“O Futuro” - Dramione
13 " O Decimo segundo dia - O Retorno "
Notas iniciais
Hermione acordou com o sol através da janela, lhe tocando a face e se virou para o outro lado da cama, tentando fugir dos raios do sol e rapidamente encontrou Draco e o filho, adormecidos ao seu lado. Sorriu, os olhando com carinho.
Eles eram tão parecidos, no entanto, o garotinho também tinha muito de si, nele. E o gosto por livros enormes, era um fato que a deixava bastante orgulhosa.

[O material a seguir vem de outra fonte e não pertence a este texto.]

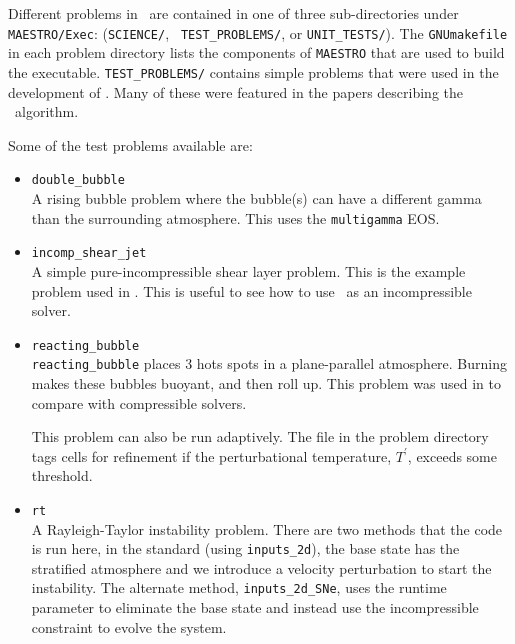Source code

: Different problems in \maestro\ are contained in one of three
sub-directories under {\tt MAESTRO/Exec}: ({\tt SCIENCE/}, {\tt
TEST\_PROBLEMS/}, or {\tt UNIT\_TESTS/}).  The {\tt GNUmakefile} in each
problem directory lists the components of {\tt MAESTRO} that are used
to build the executable.  {\tt TEST\_PROBLEMS/} contains simple
problems that were used in the development of \maestro.  Many
of these were featured in the papers describing the \maestro\ algorithm.

Some of the test problems available are:
\begin{itemize}
\item {\tt double\_bubble} \\[-3mm]

A rising bubble problem where the bubble(s) can have a different gamma
than the surrounding atmosphere.  This uses the {\tt multigamma} EOS.

\item {\tt incomp\_shear\_jet} \\[-3mm]

A simple pure-incompressible shear layer problem.  This is the example
problem used in \cite{bellcolellaglaz}.  This is useful to see how to
use \maestro\ as an incompressible solver.

\item {\tt reacting\_bubble} \\[-3mm]

{\tt reacting\_bubble} places 3 hots spots in a plane-parallel atmosphere.
Burning makes these bubbles buoyant, and then roll up.  This problem was
used in \cite{lowMach3} to compare with compressible solvers.

This problem can also be run adaptively.  The 
file in the problem directory tags cells for refinement if the
perturbational temperature, $T^\prime$, exceeds some threshold.  

\item {\tt rt} \\ [-3mm]

A Rayleigh-Taylor instability problem.  There are two methods that the
code is run here, in the standard (using {\tt inputs\_2d}), the base state
has the stratified atmosphere and we introduce a velocity perturbation
to start the instability.  The alternate method, {\tt inputs\_2d\_SNe}, uses
the  runtime parameter to eliminate the base state
and instead use the incompressible constraint to evolve the system.


\end{itemize}
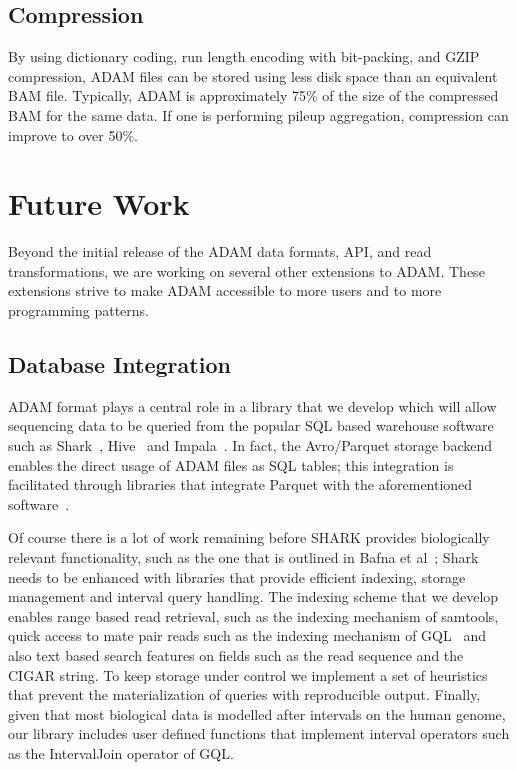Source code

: \documentclass[10pt,twocolumn]{article}
\theoremstyle{plain}
\begin{document}
\subsection{Compression}
\label{sec:compression}

By using dictionary coding, run length encoding with bit-packing, and GZIP compression, ADAM files can be stored using less
disk space than an equivalent BAM file. Typically, ADAM is approximately 75\% of the size of the compressed BAM for the
same data. If one is performing pileup aggregation, compression can improve to over 50\%.

\section{Future Work}
\label{sec:future-work}

Beyond the initial release of the ADAM data formats, API, and read transformations, we are working on several other
extensions to ADAM. These extensions strive to make ADAM accessible to more users and to more programming patterns.

\subsection{Database Integration}
\label{sec:database-integration}

ADAM format plays a central role in a library that we develop which will allow sequencing data to be queried from 
the popular SQL based warehouse software such as Shark~\cite{shark}, Hive~\cite{hive} and Impala~\cite{impala}. In fact,
the Avro/Parquet storage backend enables the direct usage of ADAM files as SQL tables; this integration is facilitated through libraries 
that integrate Parquet with the aforementioned software~\cite{parquet}.

Of course there is a lot of work remaining before SHARK provides biologically relevant functionality,
such as the one that is outlined in Bafna et al~\cite{bafna2013}; Shark needs to be enhanced with libraries that provide
efficient indexing, storage management and interval query handling. The indexing scheme that we develop enables
range based read retrieval, such as the indexing mechanism of samtools, quick access to mate pair reads such as the
indexing mechanism of GQL~\cite{kozanitis13} and also text based search features on fields such as the read sequence
and the CIGAR string. To keep storage under control we implement a set of heuristics that prevent the materialization of
queries with reproducible output. Finally, given that most biological data is modelled after intervals on the human genome,
our library includes user defined functions that implement interval operators such as the IntervalJoin operator of GQL.
\end{document}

E segundo Draco, ele seria um sabe-tudo também, apesar de fechar a cara com os comentários do marido, no seu íntimo gostava bastante dessa afirmação. E sabia que o marido também, afinal ele olhava para o filho com orgulho, sempre que o via com um livro maior e mais pesado que seu próprio corpo.
Espreguiçou-se, enquanto relembrava que na noite passada, tivera a primeira briga com o marido, afinal ele simplesmente esqueceu que completavam 5 anos de casados, na noite anterior.
Mais agora, analisando a situação, percebeu que exagerou um pouco com o mesmo, e queria recompensa-lo pela sua explosão, afinal ele até sugeriu que saíssem para comemorar, porém a raiva e certa magoa falará mais alto, no primeiro momento.
Deu um beijo no rosto de cada um e seguiu para a cozinha, pensando em que poderia preparar para o filho e o marido. No fim, resolveu preparar a famosa torta de maçã da mãe, guloseima que os dois Malfoys, gostavam bastante e sempre comiam mais de dois pedaços.
Quando Draco a pediu em casamento, sua mãe lhe arrastou para casa, durante um mês, com o intuito de lhe ensinar a cozinhar e depois de muitas refeições queimadas, sem sal, sem gosto e também passada do ponto, crua demais, assada demais, enfim obteve sucesso no preparo de algumas refeições.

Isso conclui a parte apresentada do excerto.